Instructions to follow:
Copy out every entry that follows, without a single picture.

Pictures paired with source code:
________________________________________
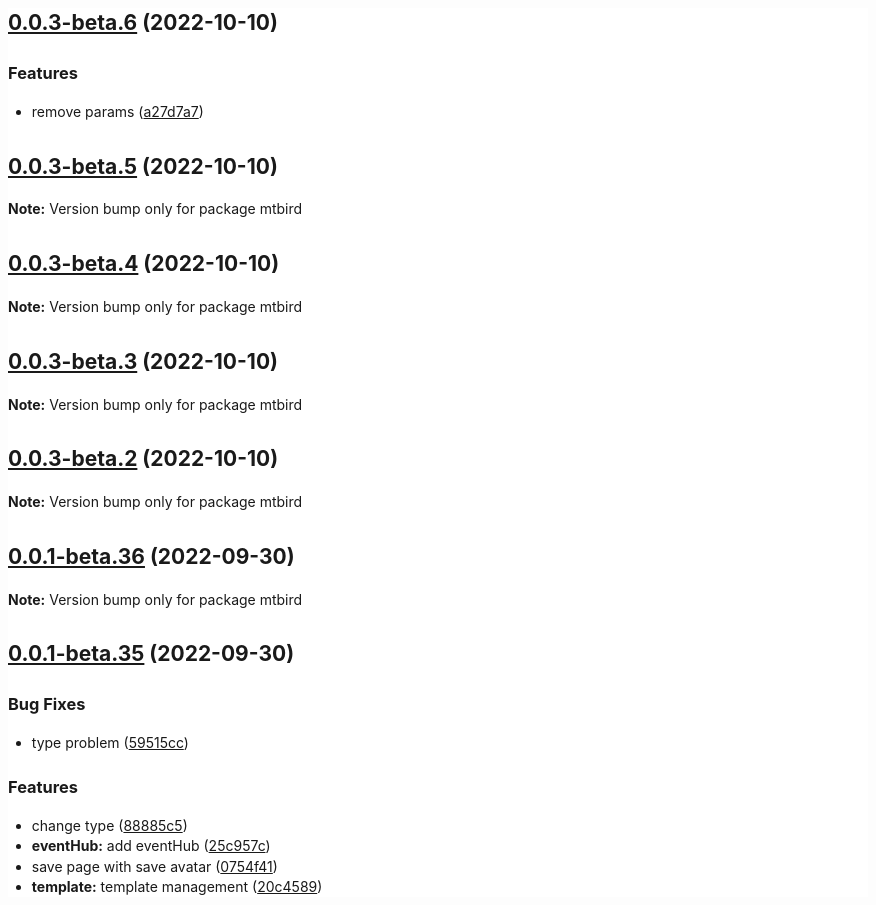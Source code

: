 ## [0.0.3-beta.6](https://github.com/staringos/mtbird/compare/v0.0.3-beta.5...v0.0.3-beta.6) (2022-10-10)

### Features

- remove params ([a27d7a7](https://github.com/staringos/mtbird/commit/a27d7a7c6f3d3705b29b05c47429e0c8cc4397e0))

## [0.0.3-beta.5](https://github.com/staringos/mtbird/compare/v0.0.3-beta.4...v0.0.3-beta.5) (2022-10-10)

**Note:** Version bump only for package mtbird

## [0.0.3-beta.4](https://github.com/staringos/mtbird/compare/v0.0.3-beta.3...v0.0.3-beta.4) (2022-10-10)

**Note:** Version bump only for package mtbird

## [0.0.3-beta.3](https://github.com/staringos/mtbird/compare/v0.0.3-beta.2...v0.0.3-beta.3) (2022-10-10)

**Note:** Version bump only for package mtbird

## [0.0.3-beta.2](https://github.com/staringos/mtbird/compare/v0.0.3-beta.1...v0.0.3-beta.2) (2022-10-10)

**Note:** Version bump only for package mtbird

## [0.0.1-beta.36](https://github.com/staringos/mtbird/compare/v0.0.1-beta.35...v0.0.1-beta.36) (2022-09-30)

**Note:** Version bump only for package mtbird

## [0.0.1-beta.35](https://github.com/staringos/mtbird/compare/v0.0.1-beta.34...v0.0.1-beta.35) (2022-09-30)

### Bug Fixes

- type problem ([59515cc](https://github.com/staringos/mtbird/commit/59515cc8b9bf6a0c0e77c6629833143fd0be74dc))

### Features

- change type ([88885c5](https://github.com/staringos/mtbird/commit/88885c5089f846ceaf130367b4e79b29e8c3e1f1))
- **eventHub:** add eventHub ([25c957c](https://github.com/staringos/mtbird/commit/25c957c8ce4105aa4eeb379aa83cc5ff20ae4791))
- save page with save avatar ([0754f41](https://github.com/staringos/mtbird/commit/0754f410aa48c4feda9946d2e36f76a28b07e343))
- **template:** template management ([20c4589](https://github.com/staringos/mtbird/commit/20c45898734f765ce0f9667518c697d02a0e9a28))
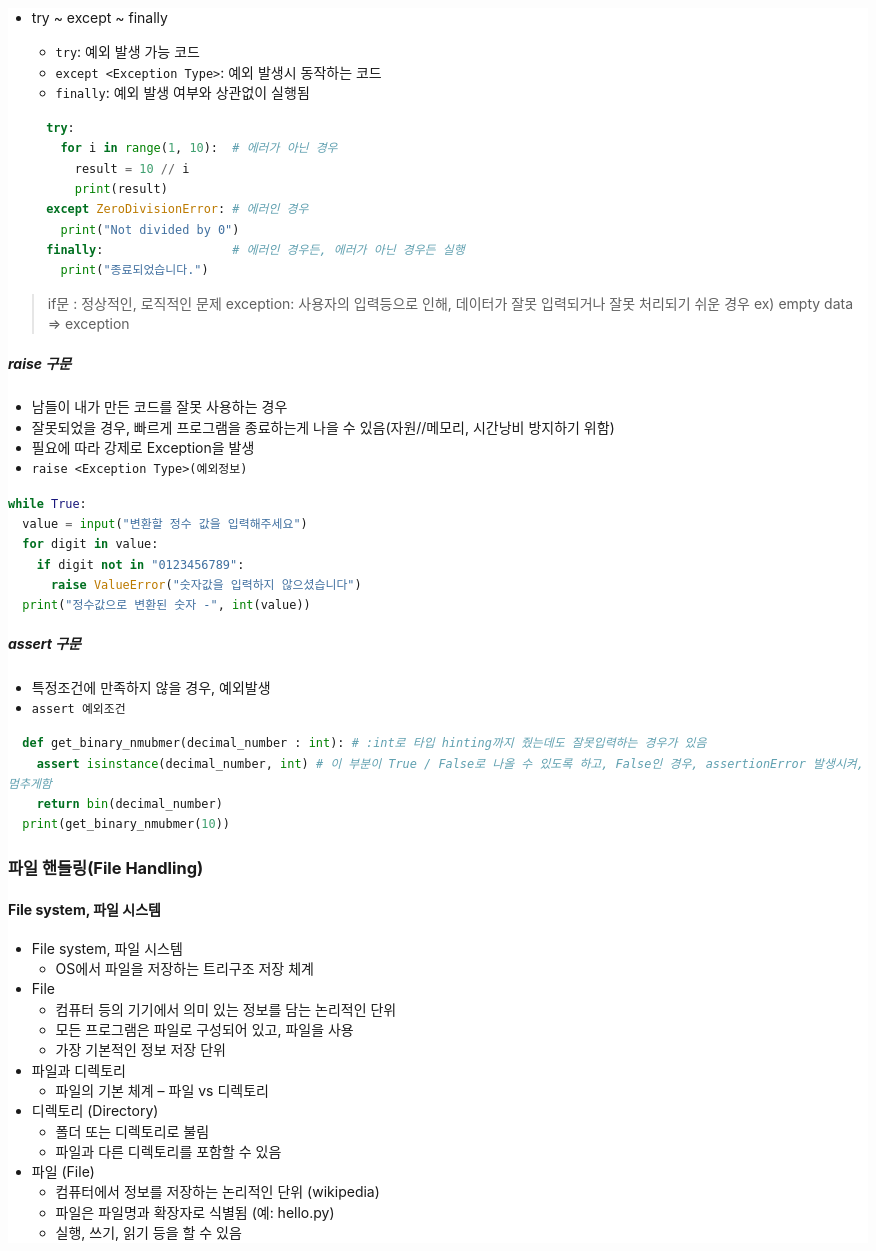 - try ~ except ~ finally
  - `try`: 예외 발생 가능 코드
  - `except <Exception Type>`: 예외 발생시 동작하는 코드
  - `finally`: 예외 발생 여부와 상관없이 실행됨

  ```python
    try:
      for i in range(1, 10):  # 에러가 아닌 경우
        result = 10 // i
        print(result)
    except ZeroDivisionError: # 에러인 경우
      print("Not divided by 0")
    finally:                  # 에러인 경우든, 에러가 아닌 경우든 실행
      print("종료되었습니다.")
  ```

> if문 : 정상적인, 로직적인 문제
> exception: 사용자의 입력등으로 인해, 데이터가 잘못 입력되거나 잘못 처리되기 쉬운 경우
> ex) empty data => exception

##### raise 구문

- 남들이 내가 만든 코드를 잘못 사용하는 경우
- 잘못되었을 경우, 빠르게 프로그램을 종료하는게 나을 수 있음(자원//메모리, 시간낭비 방지하기 위함)
- 필요에 따라 강제로 Exception을 발생
- `raise <Exception Type>(예외정보)`

```python
while True:
  value = input("변환할 정수 값을 입력해주세요")
  for digit in value:
    if digit not in "0123456789":
      raise ValueError("숫자값을 입력하지 않으셨습니다")
  print("정수값으로 변환된 숫자 -", int(value))
```

##### assert 구문

- 특정조건에 만족하지 않을 경우, 예외발생
- `assert 예외조건`

```python
  def get_binary_nmubmer(decimal_number : int): # :int로 타입 hinting까지 줬는데도 잘못입력하는 경우가 있음
    assert isinstance(decimal_number, int) # 이 부분이 True / False로 나올 수 있도록 하고, False인 경우, assertionError 발생시켜, 멈추게함
    return bin(decimal_number)
  print(get_binary_nmubmer(10))
```

### 파일 핸들링(File Handling)

#### File system, 파일 시스템

- File system, 파일 시스템
  - OS에서 파일을 저장하는 트리구조 저장 체계
- File
  - 컴퓨터 등의 기기에서 의미 있는 정보를 담는 논리적인 단위
  - 모든 프로그램은 파일로 구성되어 있고, 파일을 사용
  - 가장 기본적인 정보 저장 단위
- 파일과 디렉토리
  - 파일의 기본 체계 – 파일 vs 디렉토리
- 디렉토리 (Directory)
  - 폴더 또는 디렉토리로 불림
  - 파일과 다른 디렉토리를 포함할 수 있음
- 파일 (File)
  - 컴퓨터에서 정보를 저장하는 논리적인 단위 (wikipedia)
  - 파일은 파일명과 확장자로 식별됨 (예: hello.py)
  - 실행, 쓰기, 읽기 등을 할 수 있음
________________________________________
Solved problem:
Source code

: ## [0.0.3-beta.6](https://github.com/staringos/mtbird/compare/v0.0.3-beta.5...v0.0.3-beta.6) (2022-10-10)

### Features

- remove params ([a27d7a7](https://github.com/staringos/mtbird/commit/a27d7a7c6f3d3705b29b05c47429e0c8cc4397e0))

## [0.0.3-beta.5](https://github.com/staringos/mtbird/compare/v0.0.3-beta.4...v0.0.3-beta.5) (2022-10-10)

**Note:** Version bump only for package mtbird

## [0.0.3-beta.4](https://github.com/staringos/mtbird/compare/v0.0.3-beta.3...v0.0.3-beta.4) (2022-10-10)

**Note:** Version bump only for package mtbird

## [0.0.3-beta.3](https://github.com/staringos/mtbird/compare/v0.0.3-beta.2...v0.0.3-beta.3) (2022-10-10)

**Note:** Version bump only for package mtbird

## [0.0.3-beta.2](https://github.com/staringos/mtbird/compare/v0.0.3-beta.1...v0.0.3-beta.2) (2022-10-10)

**Note:** Version bump only for package mtbird

## [0.0.1-beta.36](https://github.com/staringos/mtbird/compare/v0.0.1-beta.35...v0.0.1-beta.36) (2022-09-30)

**Note:** Version bump only for package mtbird

## [0.0.1-beta.35](https://github.com/staringos/mtbird/compare/v0.0.1-beta.34...v0.0.1-beta.35) (2022-09-30)

### Bug Fixes

- type problem ([59515cc](https://github.com/staringos/mtbird/commit/59515cc8b9bf6a0c0e77c6629833143fd0be74dc))

### Features

- change type ([88885c5](https://github.com/staringos/mtbird/commit/88885c5089f846ceaf130367b4e79b29e8c3e1f1))
- **eventHub:** add eventHub ([25c957c](https://github.com/staringos/mtbird/commit/25c957c8ce4105aa4eeb379aa83cc5ff20ae4791))
- save page with save avatar ([0754f41](https://github.com/staringos/mtbird/commit/0754f410aa48c4feda9946d2e36f76a28b07e343))
- **template:** template management ([20c4589](https://github.com/staringos/mtbird/commit/20c45898734f765ce0f9667518c697d02a0e9a28))
 - try ~ except ~ finally
  - `try`: 예외 발생 가능 코드
  - `except <Exception Type>`: 예외 발생시 동작하는 코드
  - `finally`: 예외 발생 여부와 상관없이 실행됨

  ```python
    try:
      for i in range(1, 10):  # 에러가 아닌 경우
        result = 10 // i
        print(result)
    except ZeroDivisionError: # 에러인 경우
      print("Not divided by 0")
    finally:                  # 에러인 경우든, 에러가 아닌 경우든 실행
      print("종료되었습니다.")
  ```

> if문 : 정상적인, 로직적인 문제
> exception: 사용자의 입력등으로 인해, 데이터가 잘못 입력되거나 잘못 처리되기 쉬운 경우
> ex) empty data => exception

##### raise 구문

- 남들이 내가 만든 코드를 잘못 사용하는 경우
- 잘못되었을 경우, 빠르게 프로그램을 종료하는게 나을 수 있음(자원//메모리, 시간낭비 방지하기 위함)
- 필요에 따라 강제로 Exception을 발생
- `raise <Exception Type>(예외정보)`

```python
while True:
  value = input("변환할 정수 값을 입력해주세요")
  for digit in value:
    if digit not in "0123456789":
      raise ValueError("숫자값을 입력하지 않으셨습니다")
  print("정수값으로 변환된 숫자 -", int(value))
```

##### assert 구문

- 특정조건에 만족하지 않을 경우, 예외발생
- `assert 예외조건`

```python
  def get_binary_nmubmer(decimal_number : int): # :int로 타입 hinting까지 줬는데도 잘못입력하는 경우가 있음
    assert isinstance(decimal_number, int) # 이 부분이 True / False로 나올 수 있도록 하고, False인 경우, assertionError 발생시켜, 멈추게함
    return bin(decimal_number)
  print(get_binary_nmubmer(10))
```

### 파일 핸들링(File Handling)

#### File system, 파일 시스템

- File system, 파일 시스템
  - OS에서 파일을 저장하는 트리구조 저장 체계
- File
  - 컴퓨터 등의 기기에서 의미 있는 정보를 담는 논리적인 단위
  - 모든 프로그램은 파일로 구성되어 있고, 파일을 사용
  - 가장 기본적인 정보 저장 단위
- 파일과 디렉토리
  - 파일의 기본 체계 – 파일 vs 디렉토리
- 디렉토리 (Directory)
  - 폴더 또는 디렉토리로 불림
  - 파일과 다른 디렉토리를 포함할 수 있음
- 파일 (File)
  - 컴퓨터에서 정보를 저장하는 논리적인 단위 (wikipedia)
  - 파일은 파일명과 확장자로 식별됨 (예: hello.py)
  - 실행, 쓰기, 읽기 등을 할 수 있음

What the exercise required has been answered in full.